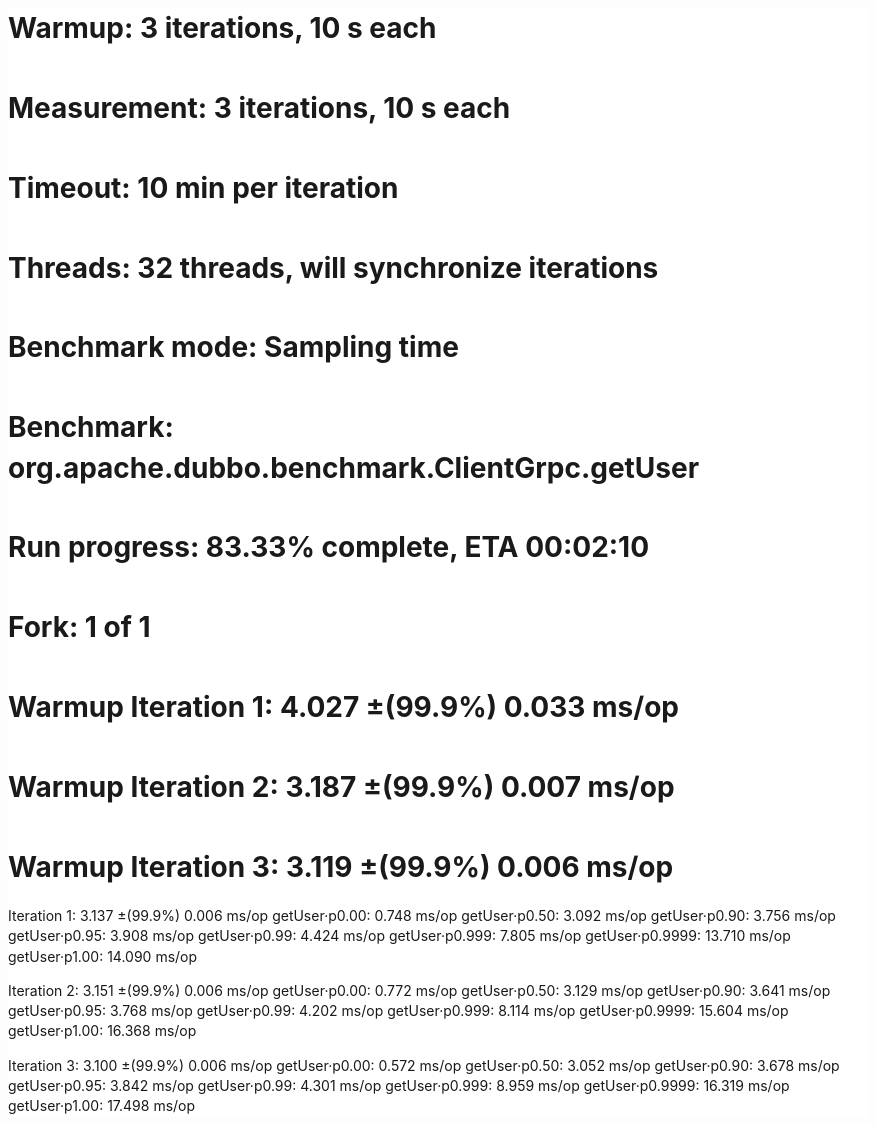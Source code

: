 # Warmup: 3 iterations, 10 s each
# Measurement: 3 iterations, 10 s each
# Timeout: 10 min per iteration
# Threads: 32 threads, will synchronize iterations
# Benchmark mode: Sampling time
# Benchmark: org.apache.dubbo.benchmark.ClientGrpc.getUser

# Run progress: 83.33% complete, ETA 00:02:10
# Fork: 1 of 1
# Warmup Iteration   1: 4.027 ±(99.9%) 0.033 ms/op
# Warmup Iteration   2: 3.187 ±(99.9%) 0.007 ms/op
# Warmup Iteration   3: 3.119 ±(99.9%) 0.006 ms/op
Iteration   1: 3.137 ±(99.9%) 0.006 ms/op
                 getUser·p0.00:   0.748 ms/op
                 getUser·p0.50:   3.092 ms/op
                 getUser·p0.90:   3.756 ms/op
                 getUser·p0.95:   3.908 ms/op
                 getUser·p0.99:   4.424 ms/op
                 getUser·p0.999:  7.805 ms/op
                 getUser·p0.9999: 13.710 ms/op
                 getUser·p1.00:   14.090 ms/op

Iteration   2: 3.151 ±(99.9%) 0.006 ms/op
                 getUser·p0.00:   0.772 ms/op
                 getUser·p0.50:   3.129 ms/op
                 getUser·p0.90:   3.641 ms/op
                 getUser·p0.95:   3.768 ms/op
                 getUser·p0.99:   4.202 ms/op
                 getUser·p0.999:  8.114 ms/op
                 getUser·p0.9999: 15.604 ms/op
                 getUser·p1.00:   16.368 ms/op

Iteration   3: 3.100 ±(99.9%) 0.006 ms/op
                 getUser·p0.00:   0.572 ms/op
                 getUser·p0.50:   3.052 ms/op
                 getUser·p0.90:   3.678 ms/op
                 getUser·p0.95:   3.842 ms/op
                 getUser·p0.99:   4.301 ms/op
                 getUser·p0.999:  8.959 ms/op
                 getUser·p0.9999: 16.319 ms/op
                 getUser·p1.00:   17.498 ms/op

◇ ◇ ◇

### Activity
Could you return all lines from the data above that contain the string "each"?

### Your solution
: # Warmup: 3 iterations, 10 s each
# Measurement: 3 iterations, 10 s each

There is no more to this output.